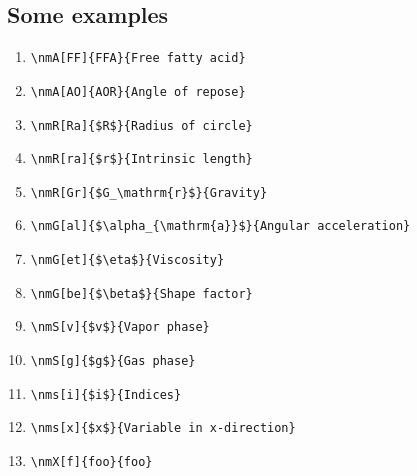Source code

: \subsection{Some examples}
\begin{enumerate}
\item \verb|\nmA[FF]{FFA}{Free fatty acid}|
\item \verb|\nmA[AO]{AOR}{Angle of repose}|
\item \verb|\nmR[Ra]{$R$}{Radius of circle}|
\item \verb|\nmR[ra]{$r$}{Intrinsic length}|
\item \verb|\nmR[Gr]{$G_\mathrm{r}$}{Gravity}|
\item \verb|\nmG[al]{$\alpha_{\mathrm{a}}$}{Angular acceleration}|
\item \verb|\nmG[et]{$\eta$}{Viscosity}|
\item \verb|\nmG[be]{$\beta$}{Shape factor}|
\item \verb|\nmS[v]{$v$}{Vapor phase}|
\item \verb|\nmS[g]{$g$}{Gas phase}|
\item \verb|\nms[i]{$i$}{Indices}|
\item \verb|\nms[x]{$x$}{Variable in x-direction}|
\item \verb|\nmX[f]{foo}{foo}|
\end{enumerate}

★ ★ ★

* [PROBLEM REQUIREMENTS]
Among the entries above, which lines include "mathrm"? List them all.

* [RESPONSE]
\item \verb|\nmR[Gr]{$G_\mathrm{r}$}{Gravity}|
\item \verb|\nmG[al]{$\alpha_{\mathrm{a}}$}{Angular acceleration}|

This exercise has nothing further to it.